Abe Lincoln and Mary Todd were the sort of power couple we now recognize in FDR and Eleanor or Bill and Hil. No major biography of Abraham fails to have an opinion of Mary and their marriage. Michael Burlingame has written a full-blown history of their marriage. The author of a two volume Lincoln bio that seemed to leave no anecdote on the cutting room floor, this new book AN AMERICAN MARRIAGE:
The Untold Story of Abraham Lincoln and Mary Todd can be expected to be more than gossip. Today’s New York Times reviews it. Here are a few excerpts:
Most scholars have approached Mary Lincoln’s shortcomings with compassion, excusing all but the worst of her sins on account of her traumas and mental illness. But Michael Burlingame, a leading expert on Abraham Lincoln and a professor of Lincoln studies at the University of Illinois at Springfield, believes this sympathy is misplaced and has obscured a central truth about Lincoln: that his home life was, as Lincoln’s law partner, William H. Herndon, put it, “a burning, scorching hell.” “An American Marriage” forcefully argues this thesis in a series of lively chapters designed to discredit the possibility that the Lincoln marriage was happy, functional or loving.
It isn’t easy to prove that someone else’s marriage is miserable, particularly when neither of the parties will admit as much. Given how few of us fully understand the marriages of our close friends, siblings, even our parents, how is one to unlock the mystery of the Lincoln marriage? Burlingame’s approach is multifaceted. He relies heavily on written accounts by the Lincolns’ contemporaries, most of which were composed after Abraham’s death by individuals unfriendly to Mary, and on journalistic accounts published during the couple’s years in the White House. He also draws on modern psychology. Research into the mental state of abused spouses provides an explanation for why the 6-foot-4 Abraham evinced so little concern over the physical abuse he sustained at the hands of his 5-foot-2 wife (ranging from throwing hot beverages at him to a blow to his face that drew blood). At the heart of this volume is the bold claim that Abraham did not love his wife and deeply regretted his marriage. Burlingame aggressively criticizes scholars who have suggested otherwise by interrogating the objectivity of their sources. Whether his own would withstand similar scrutiny is impossible to determine, given that the volume provides no citations (although an appendix suggests that research notes can be accessed online).
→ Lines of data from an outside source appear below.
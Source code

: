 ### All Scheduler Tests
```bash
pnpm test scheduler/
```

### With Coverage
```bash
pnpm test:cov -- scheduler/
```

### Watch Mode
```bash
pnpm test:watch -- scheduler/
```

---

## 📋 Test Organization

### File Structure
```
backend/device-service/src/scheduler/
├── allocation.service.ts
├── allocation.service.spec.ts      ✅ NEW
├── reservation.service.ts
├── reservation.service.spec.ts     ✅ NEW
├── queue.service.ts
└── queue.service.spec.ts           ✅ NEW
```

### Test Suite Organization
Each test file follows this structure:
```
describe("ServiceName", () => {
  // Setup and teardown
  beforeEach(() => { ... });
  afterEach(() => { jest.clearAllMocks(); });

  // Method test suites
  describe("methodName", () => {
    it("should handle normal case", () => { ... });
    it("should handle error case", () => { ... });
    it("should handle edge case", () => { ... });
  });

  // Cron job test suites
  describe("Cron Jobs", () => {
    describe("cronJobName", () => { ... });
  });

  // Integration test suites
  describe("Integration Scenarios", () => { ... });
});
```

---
The reviewer, Penn State historian Amy S. Greenberg, concludes by pointing out the lengths to which Burlingame goes to demonize Mary Todd Lincoln:
Burlingame goes so far as to assign Mary a certain culpability in her husband’s assassination. Her rude treatment of Julia Grant reportedly prevented Gen. Ulysses S. Grant from accompanying the first couple to Ford’s Theater on April 14, when John Wilkes Booth fired the fatal shot. Had Grant been there, Burlingame asserts, his “own self-protective instincts, honed by long battlefield experience, would have made it unlikely that Booth would have succeeded.” If “An American Marriage” is to be believed, Booth put the president out of his misery.